Energy companies aiming to go public are staying on the sidelines as crude prices struggle to keep above $50 a barrel, analysts and investment professionals say. The price weakness has halted a recovery in stock debuts in the energy sector, which typically accounts for one-tenth of the overall IPO market.
U.S. West Texas Intermediate crude futures slipped to a fresh a seven-month closing low below $45 a barrel on Thursday after plunging nearly 4 percent in the prior session.
U.S. West Texas Intermediate crude, year to date, source: Factset
"Nothing's happening with oil below $50 frankly.
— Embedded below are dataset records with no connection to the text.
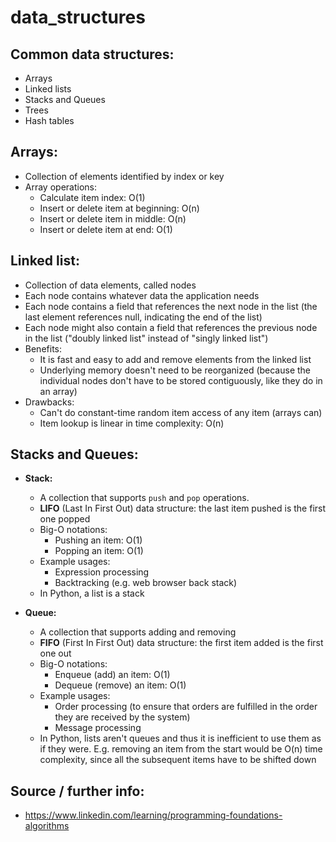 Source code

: # data_structures

## Common data structures:

- Arrays
- Linked lists
- Stacks and Queues
- Trees
- Hash tables

## Arrays:

- Collection of elements identified by index or key
- Array operations:
    - Calculate item index: O(1)
    - Insert or delete item at beginning: O(n)
    - Insert or delete item in middle: O(n)
    - Insert or delete item at end: O(1)

## Linked list:

- Collection of data elements, called nodes
- Each node contains whatever data the application needs
- Each node contains a field that references the next node in the list (the last element references null, indicating the end of the list)
- Each node might also contain a field that references the previous node in the list ("doubly linked list" instead of "singly linked list")
- Benefits:
    - It is fast and easy to add and remove elements from the linked list 
    - Underlying memory doesn't need to be reorganized (because the individual nodes don't have to be stored contiguously, like they do in an array)
- Drawbacks:
    - Can't do constant-time random item access of any item (arrays can)
    - Item lookup is linear in time complexity: O(n)
    
## Stacks and Queues:

- **Stack:**
    - A collection that supports `push` and `pop` operations.
    - **LIFO** (Last In First Out) data structure: the last item pushed is the first one popped
    - Big-O notations:
        - Pushing an item: O(1)
        - Popping an item: O(1)
    - Example usages:
        - Expression processing
        - Backtracking (e.g. web browser back stack)
    - In Python, a list is a stack

- **Queue:**
    - A collection that supports adding and removing
    - **FIFO** (First In First Out) data structure: the first item added is the first one out
    - Big-O notations:
        - Enqueue (add) an item: O(1)
        - Dequeue (remove) an item: O(1)
    - Example usages:
        - Order processing (to ensure that orders are fulfilled in the order they are received by the system)
        - Message processing
    - In Python, lists aren't queues and thus it is inefficient to use them as if they were. E.g. removing an item from the start would be O(n) time complexity, since all the subsequent items have to be shifted down

## Source / further info:
- https://www.linkedin.com/learning/programming-foundations-algorithms

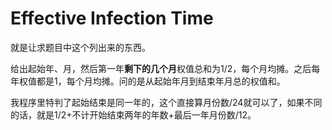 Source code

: # Effective Infection Time

就是让求题目中这个列出来的东西。

给出起始年、月，然后第一年**剩下的几个月**权值总和为1/2，每个月均摊。之后每年权值都是1，每个月均摊。问的是从起始年月到结束年月总的权值和。

我程序里特判了起始结束是同一年的，这个直接算月份数/24就可以了，如果不同的话，就是1/2+不计开始结束两年的年数+最后一年月份数/12。
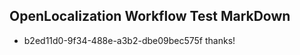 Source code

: ## OpenLocalization Workflow Test MarkDown
* b2ed11d0-9f34-488e-a3b2-dbe09bec575f thanks!

<!--HONumber=Jul16_HO3-->


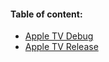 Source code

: #### Table of content:

* [Apple TV Debug](/quick-brick/tvOS/Environment/DebugBuildIntegration.md)
* [Apple TV Release](/quick-brick/tvOS/Environment/ReleaseBuildIntegration.md) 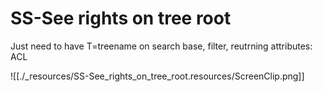 # SS-See rights on tree root

Just need to have T=treename on search base, filter, reutrning attributes: ACL

![[./_resources/SS-See_rights_on_tree_root.resources/ScreenClip.png]]
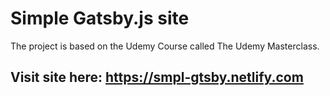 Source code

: # Simple Gatsby.js site

The project is based on the Udemy Course called The Udemy Masterclass.

## Visit site here: https://smpl-gtsby.netlify.com
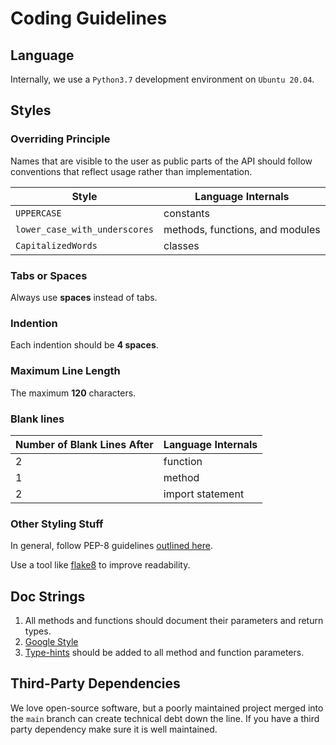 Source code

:# Coding Guidelines

## Language

Internally, we use a `Python3.7` development environment on `Ubuntu 20.04`.

## Styles

### Overriding Principle

Names that are visible to the user as public parts of the API should follow conventions that reflect usage rather than implementation.

| Style                         | Language Internals              |
|-------------------------------|---------------------------------|
| `UPPERCASE`                   | constants                       |
| `lower_case_with_underscores` | methods, functions, and modules |
| `CapitalizedWords`            | classes                         |

### Tabs or Spaces

Always use **spaces** instead of tabs.

### Indention
Each indention should be **4 spaces**.

### Maximum Line Length
The maximum **120** characters.

### Blank lines

| Number of Blank Lines After | Language Internals |
|-----------------------------|--------------------|
| 2                           | function           |
| 1                           | method             |
| 2                           | import statement   |


### Other Styling Stuff

In general, follow PEP-8 guidelines [outlined here](https://www.python.org/dev/peps/pep-0008/#naming-conventions).

Use a tool like [flake8](https://flake8.pycqa.org/en/latest/) to improve readability.

## Doc Strings

1. All methods and functions should document their parameters and return types.
3. [Google Style](https://sphinxcontrib-napoleon.readthedocs.io/en/latest/example_google.html)
4. [Type-hints](https://docs.python.org/3/library/typing.html) should be added to all method and function parameters.

## Third-Party Dependencies

We love open-source software, but a poorly maintained project merged into the `main` branch can create
technical debt down the line. If you have a third party dependency make sure it is well maintained. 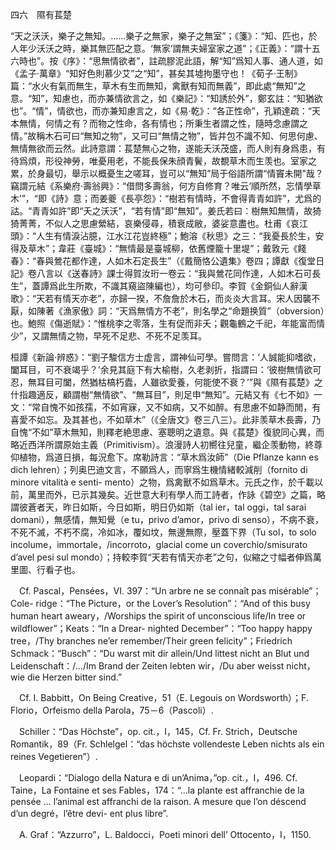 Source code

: 四六　隰有萇楚

“天之沃沃，樂子之無知。……樂子之無家，樂子之無室”；《箋》：“知、匹也，於人年少沃沃之時，樂其無匹配之意。‘無家’謂無夫婦室家之道”；《正義》：“謂十五六時也”。按《序》：“思無情欲者”，註疏膠泥此語，解“知”爲知人事、通人道，如《孟子·萬章》“知好色則慕少艾”之“知”，甚矣其墟拘墨守也！《荀子·王制》篇：“水火有氣而無生，草木有生而無知，禽獸有知而無義”，即此處“無知”之意。“知”，知慮也，而亦兼情欲言之，如《樂記》：“知誘於外”，鄭玄註：“知猶欲也”。“情”，情欲也，而亦兼知慮言之，如《易·乾》：“各正性命”，孔穎達疏：“天本無情，何情之有？而物之性命，各有情也；所秉生者謂之性，隨時念慮謂之情。”故稱木石可曰“無知之物”，又可曰“無情之物”，皆并包不識不知、何思何慮、無情無欲而云然。此詩意謂：萇楚無心之物，遂能夭沃茂盛，而人則有身爲患，有待爲煩，形役神勞，唯憂用老，不能長保朱顔青鬢，故覩草木而生羡也。室家之累，於身最切，舉示以概憂生之嗟耳，豈可以“無知”局于俗語所謂“情竇未開”哉？竊謂元結《系樂府·壽翁興》：“借問多壽翁，何方自修育？唯云‘順所然，忘情學草木’”，“即《詩》意；而姜夔《長亭怨》：“樹若有情時，不會得青青如許”，尤爲的詁。“青青如許”即“夭之沃沃”，“若有情”即“無知”。姜氏若曰：樹無知無情，故猗猗菁菁，不似人之思慮縈結，哀樂侵尋，積衰成敝，婆娑意盡也。杜甫《哀江頭》：“人生有情淚沾臆，江水江花豈終極”；鮑溶《秋思》之三：“我憂長於生，安得及草木”；韋莊《臺城》：“無情最是臺城柳，依舊煙籠十里堤”；戴敦元《餞春》：“春與鶯花都作達，人如木石定長生”（《戴簡恪公遺集》卷四；譚獻《復堂日記》卷八言以《送春詩》課士得賀汝珩一卷云：“我與鶯花同作達，人如木石可長生”，蓋譚爲此生所欺，不識其窺盜陳編也），均可參印。李賀《金銅仙人辭漢歌》：“天若有情天亦老”，亦歸一揆，不詹詹於木石，而炎炎大言耳。宋人因襲不厭，如陳著《漁家傲》詞：“天爲無情方不老”，則名學之“命題换質”（obversion）也。鮑照《傷逝賦》：“惟桃李之零落，生有促而非夭；觀龜鶴之千祀，年能富而情少”，又謂無情之物，早死不足悲、不死不足羡耳。

桓譚《新論·辨惑》：“劉子駿信方士虚言，謂神仙可學。嘗問言：‘人誠能抑嗜欲，闔耳目，可不衰竭乎？’余見其庭下有大榆樹，久老剥折，指謂曰：‘彼樹無情欲可忍，無耳目可闔，然猶枯槁朽蠹，人雖欲愛養，何能使不衰？’”與《隰有萇楚》之什指趣適反，顧謂樹“無情欲”、“無耳目”，則足申“無知”。元結又有《七不如》一文：“常自愧不如孩孺，不如宵寐，又不如病，又不如醉。有思慮不如静而閒，有喜愛不如忘。及其甚也，不如草木”（《全唐文》卷三八三）。此非羡草木長壽，乃自愧“不如”草木無知，則釋老絶思慮、塞聰明之遺意。與《萇楚》復貌同心異，而略近西洋所謂原始主義（Primitivism）。浪漫詩人初嚮往兒童，繼企羡動物，終尊仰植物，爲道日損，每況愈下。席勒詩言：“草木爲汝師”（Die Pflanze kann es dich lehren）；列奥巴迪文言，不願爲人，而寧爲生機情緒較減削（fornito di minore vitalità e senti-
mento）之物，爲禽獸不如爲草木。元氏之作，於千載以前，萬里而外，已示其幾矣。近世意大利有學人而工詩者，作詠《碧空》之篇，略謂彼蒼者天，昨日如斯，今日如斯，明日仍如斯（tal ier，tal oggi，tal sarai domani），無感情，無知覺（e tu，privo d’amor，privo di senso），不病不衰，不死不滅，不朽不腐，冷如冰，覆如坟，無邊無際，壓蓋下界（Tu sol，to solo incolume，immortale，/incorroto，glacial come un coverchio/smisurato d’avel pesi sul mondo）；持較李賀“天若有情天亦老”之句，似縮之寸幅者伸爲萬里圖、行看子也。









　Cf. Pascal，Pensées，VI. 397：“Un arbre ne se connaît pas misérable”；Cole-
ridge：“The Picture，or the Lover’s Resolution”：“And of this busy human heart aweary，/Worships the spirit of unconscious life/In tree or wildflower”；Keats：“In a Drear-
nighted December”：“Too happy happy tree，/Thy branches ne’er remember/Their green felicity”；Friedrich Schmack：“Busch”：“Du warst mit dir allein/Und littest nicht an Blut und Leidenschaft：/.../Im Brand der Zeiten lebten wir，/Du aber weisst nicht，wie die Herzen bitter sind.”

　Cf. I. Babbitt，On Being Creative，51（E. Legouis on Wordsworth）；F. Florio，Orfeismo della Parola，75－6（Pascoli）.

　Schiller：“Das Höchste”，op. cit.，I，145，Cf. Fr. Strich，Deutsche Romantik，89（Fr. Schlelgel：“das höchste vollendeste Leben nichts als ein reines Vegetieren”）.

　Leopardi：“Dialogo della Natura e di un’Anima，”op. cit.，I，496. Cf. Taine，La Fontaine et ses Fables，174：“...la plante est affranchie de la pensée ... l’animal est affranchi de la raison. A mesure que l’on déscend d’un degré，l’être devi-
ent plus libre”.

　A. Graf：“Azzurro”，L. Baldocci，Poeti minori dell’ Ottocento，I，1150.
I think $50 is the line of demarcation," said Rob Thummel, portfolio manager at Tortoise Capital, an investment management firm with $16 billion of assets under management.
Companies that explore for and produce crude oil need oil prices to rise from current levels to be confident they can consistently wring profits from — or at least break even on — new production.
"Below $50, if we're still here for a couple of quarters, you'll start to see oil producers slowing their capital expenditures, which would moderate the pace of production growth," Thummel said.
Meanwhile, oilfield services firms can't be certain drillers will pay more for the services they sell, like well design and hydraulic fracturing, with oil prices below $50. The firms offered deep discounts during a nearly three-year downturn, and are now trying to raise prices by 10 to 20 percent.
The energy sector has typically accounted for about 10 percent of overall IPO issuance, according to IPO specialist Renaissance Capital. That ratio spiked higher during the shale oil boom of 2011 and 2012 and fell off in 2016 after oil prices tanked from more than $100 a barrel in 2014 to about $26 last year.